The best serving breakthroughs in AI right now are not new foundation models. They are computer architecture moves applied to inference, because modern decoding is often memory bound. Once prefill is done, every new token is dominated by moving and updating attention state, and the attention state grows with context length. That is why the industry has become obsessed with KV cache, not as an implementation detail, but as the object that decides latency, throughput, and cost.

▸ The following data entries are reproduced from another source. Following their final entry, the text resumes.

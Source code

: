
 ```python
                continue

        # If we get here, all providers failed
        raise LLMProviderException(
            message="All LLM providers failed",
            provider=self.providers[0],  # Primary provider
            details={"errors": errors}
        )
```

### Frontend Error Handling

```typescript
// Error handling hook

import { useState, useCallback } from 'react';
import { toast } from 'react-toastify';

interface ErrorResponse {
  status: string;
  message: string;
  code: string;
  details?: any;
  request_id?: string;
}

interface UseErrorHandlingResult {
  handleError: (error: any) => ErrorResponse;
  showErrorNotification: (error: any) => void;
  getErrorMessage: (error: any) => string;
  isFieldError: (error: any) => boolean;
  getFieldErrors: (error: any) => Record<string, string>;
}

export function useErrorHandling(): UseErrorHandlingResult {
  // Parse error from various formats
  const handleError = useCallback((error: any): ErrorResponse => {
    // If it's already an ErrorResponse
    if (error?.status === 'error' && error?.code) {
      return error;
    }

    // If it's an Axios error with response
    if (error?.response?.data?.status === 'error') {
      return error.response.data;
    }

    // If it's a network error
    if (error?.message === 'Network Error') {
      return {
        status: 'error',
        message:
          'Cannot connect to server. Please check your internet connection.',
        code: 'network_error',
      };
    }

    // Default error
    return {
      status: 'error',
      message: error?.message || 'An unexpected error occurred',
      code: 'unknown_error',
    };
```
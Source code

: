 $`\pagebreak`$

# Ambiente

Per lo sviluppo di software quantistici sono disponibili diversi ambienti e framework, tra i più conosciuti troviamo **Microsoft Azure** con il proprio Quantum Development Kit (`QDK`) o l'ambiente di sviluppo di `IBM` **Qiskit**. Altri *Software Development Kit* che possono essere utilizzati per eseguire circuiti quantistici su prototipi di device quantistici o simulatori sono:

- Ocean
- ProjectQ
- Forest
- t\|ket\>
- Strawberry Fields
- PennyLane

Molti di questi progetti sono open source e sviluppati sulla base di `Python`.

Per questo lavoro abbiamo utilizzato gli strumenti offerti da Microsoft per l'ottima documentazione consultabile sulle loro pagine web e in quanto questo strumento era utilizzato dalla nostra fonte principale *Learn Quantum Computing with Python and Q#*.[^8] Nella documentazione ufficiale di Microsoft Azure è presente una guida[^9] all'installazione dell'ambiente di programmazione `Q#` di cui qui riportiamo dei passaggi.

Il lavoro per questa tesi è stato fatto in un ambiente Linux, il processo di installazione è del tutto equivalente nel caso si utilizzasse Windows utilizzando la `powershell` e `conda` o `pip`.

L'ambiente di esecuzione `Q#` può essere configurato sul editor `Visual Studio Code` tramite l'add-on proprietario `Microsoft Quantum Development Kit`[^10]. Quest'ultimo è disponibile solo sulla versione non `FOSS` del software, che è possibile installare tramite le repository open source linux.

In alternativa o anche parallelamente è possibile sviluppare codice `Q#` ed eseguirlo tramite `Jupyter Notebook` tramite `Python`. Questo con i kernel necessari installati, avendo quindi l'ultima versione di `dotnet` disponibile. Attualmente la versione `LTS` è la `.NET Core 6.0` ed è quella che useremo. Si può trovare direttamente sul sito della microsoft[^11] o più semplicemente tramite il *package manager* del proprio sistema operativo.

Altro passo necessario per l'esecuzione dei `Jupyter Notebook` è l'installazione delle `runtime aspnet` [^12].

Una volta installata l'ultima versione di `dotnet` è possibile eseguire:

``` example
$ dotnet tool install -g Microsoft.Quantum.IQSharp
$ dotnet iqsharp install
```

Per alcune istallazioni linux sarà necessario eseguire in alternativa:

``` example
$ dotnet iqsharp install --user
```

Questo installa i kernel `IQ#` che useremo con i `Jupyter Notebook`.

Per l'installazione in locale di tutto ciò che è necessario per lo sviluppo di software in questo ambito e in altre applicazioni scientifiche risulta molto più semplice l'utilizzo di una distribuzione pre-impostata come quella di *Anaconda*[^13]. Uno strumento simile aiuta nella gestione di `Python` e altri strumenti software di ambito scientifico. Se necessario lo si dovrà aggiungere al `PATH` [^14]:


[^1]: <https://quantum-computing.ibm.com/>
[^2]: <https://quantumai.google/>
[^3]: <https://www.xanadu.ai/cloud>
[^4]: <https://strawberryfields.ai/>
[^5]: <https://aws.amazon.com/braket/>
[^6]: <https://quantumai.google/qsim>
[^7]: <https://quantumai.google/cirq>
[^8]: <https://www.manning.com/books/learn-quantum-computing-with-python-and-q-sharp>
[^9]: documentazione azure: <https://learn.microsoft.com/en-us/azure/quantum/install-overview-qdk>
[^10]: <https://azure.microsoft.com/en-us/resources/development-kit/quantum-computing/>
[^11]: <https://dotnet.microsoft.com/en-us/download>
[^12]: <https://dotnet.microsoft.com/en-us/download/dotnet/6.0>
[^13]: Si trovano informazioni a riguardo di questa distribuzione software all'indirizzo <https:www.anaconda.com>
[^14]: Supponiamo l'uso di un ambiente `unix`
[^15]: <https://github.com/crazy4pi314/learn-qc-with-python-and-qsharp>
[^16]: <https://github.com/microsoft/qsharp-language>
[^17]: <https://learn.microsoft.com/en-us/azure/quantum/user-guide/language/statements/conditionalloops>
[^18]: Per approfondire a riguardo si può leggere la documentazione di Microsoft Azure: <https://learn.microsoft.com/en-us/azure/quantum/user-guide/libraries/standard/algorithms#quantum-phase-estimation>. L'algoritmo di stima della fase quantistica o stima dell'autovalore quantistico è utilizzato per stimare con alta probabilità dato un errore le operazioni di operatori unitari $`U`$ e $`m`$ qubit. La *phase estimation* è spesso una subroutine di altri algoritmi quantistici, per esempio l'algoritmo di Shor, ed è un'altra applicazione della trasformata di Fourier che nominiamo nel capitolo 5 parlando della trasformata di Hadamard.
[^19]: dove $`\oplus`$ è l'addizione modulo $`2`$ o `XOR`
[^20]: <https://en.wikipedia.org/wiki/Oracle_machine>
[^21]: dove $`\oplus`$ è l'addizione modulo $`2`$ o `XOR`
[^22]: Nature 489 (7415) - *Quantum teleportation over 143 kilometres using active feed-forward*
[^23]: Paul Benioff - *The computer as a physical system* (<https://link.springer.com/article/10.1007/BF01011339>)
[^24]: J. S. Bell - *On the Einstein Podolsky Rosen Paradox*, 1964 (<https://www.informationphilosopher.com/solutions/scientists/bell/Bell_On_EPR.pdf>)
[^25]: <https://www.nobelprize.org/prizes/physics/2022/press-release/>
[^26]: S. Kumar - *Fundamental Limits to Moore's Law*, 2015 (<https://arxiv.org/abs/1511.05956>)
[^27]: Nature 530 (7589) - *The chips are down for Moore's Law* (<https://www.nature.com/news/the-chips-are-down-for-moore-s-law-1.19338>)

The first big lever is speculative decoding. Instead of generating one token at a time with the expensive model, you let a smaller draft model propose multiple tokens, then you verify them with the large model and accept the ones that match. If it sounds like branch prediction, it should. vLLM treats this as a first class feature specifically because it can reduce inter token latency in memory bound regimes, which is exactly where long context systems live. https://docs.vllm.ai/en/latest/features/spec_decode/

What changed recently is that speculative decoding is becoming an ecosystem, not a trick. The SGLang team published SpecForge as a framework for training draft models that port cleanly into their serving stack, which is a tell that serious operators want repeatable workflows, not one off hacks. https://github.com/sgl-project/SpecForge AMD’s developer hub goes further and documents reproducible speculative decoding performance work in a real serving setup, including a concrete speedup claim in their tutorial context. https://rocm.docs.amd.com/projects/ai-developer-hub/en/latest/notebooks/inference/speculative_decoding_deep_dive.html

The second big lever is disaggregated inference, splitting prefill and decode onto different resources so each phase can scale independently. The hard part is obvious the moment you do this: you must transfer the KV cache efficiently from the prefill side to the decode side, and that turns your serving system into a distributed memory system. The DistServe retrospective summarizes how the field evolved after the initial push, and it lists a whole family of follow on systems that focus specifically on KV cache transfer, scheduling, and network constraints. https://hao-ai-lab.github.io/blogs/distserve-retro/ A separate recent overview frames this evolution as eras of KV cache handling, with disaggregation as the key inflection point because it forces explicit cache movement and cache economics. https://www.modular.com/blog/the-five-eras-of-kvcache

The third lever is kernel level efficiency, especially attention. If attention is where you spend your memory bandwidth and your time, you want kernels that overlap data movement with compute and exploit hardware features like Tensor Memory Accelerator paths and low precision math. FlashAttention 3 is a good illustration of the direction, focusing on asynchrony and hardware aware scheduling on Hopper class GPUs. https://pytorch.org/blog/flashattention-3/

These levers converge on one uncomfortable conclusion. Serving is now a memory hierarchy problem. GPU HBM is the hottest tier, but long context pushes you to decide what spills to host memory, what spills to SSD, and what can be reused across requests. That is why you are seeing discussion of extending context storage beyond HBM, and why new memory ideas get framed explicitly for inference. Even the idea of high bandwidth flash is marketed in terms of augmenting HBM for inference workloads, which tells you where operators feel the pain. https://www.tomshardware.com/pc-components/dram/sandisks-new-hbf-memory-enables-up-to-4tb-of-vram-on-gpus-matches-hbm-bandwidth-at-higher-capacity

Low precision is the final accelerant because it reduces memory footprint and increases throughput, but it only works if you manage accuracy. NVIDIA positions FP8 as a supported datatype for higher throughput on H100 class hardware and documents how to use FP8 and FP4 style formats through Transformer Engine, which is another signal that inference efficiency is becoming standardized, not experimental. https://docs.nvidia.com/deeplearning/transformer-engine/user-guide/examples/fp8_primer.html

If you are building serious systems, the implication is that you should benchmark like an infrastructure engineer, not like a model demo. Long context, multi turn sessions, and agentic workloads stress KV cache, cache movement, and concurrency regimes. The wins you will feel in production are increasingly coming from speculative decoding plus smarter cache handling plus kernels that are built around the real bottleneck, which is memory traffic, not raw FLOPS.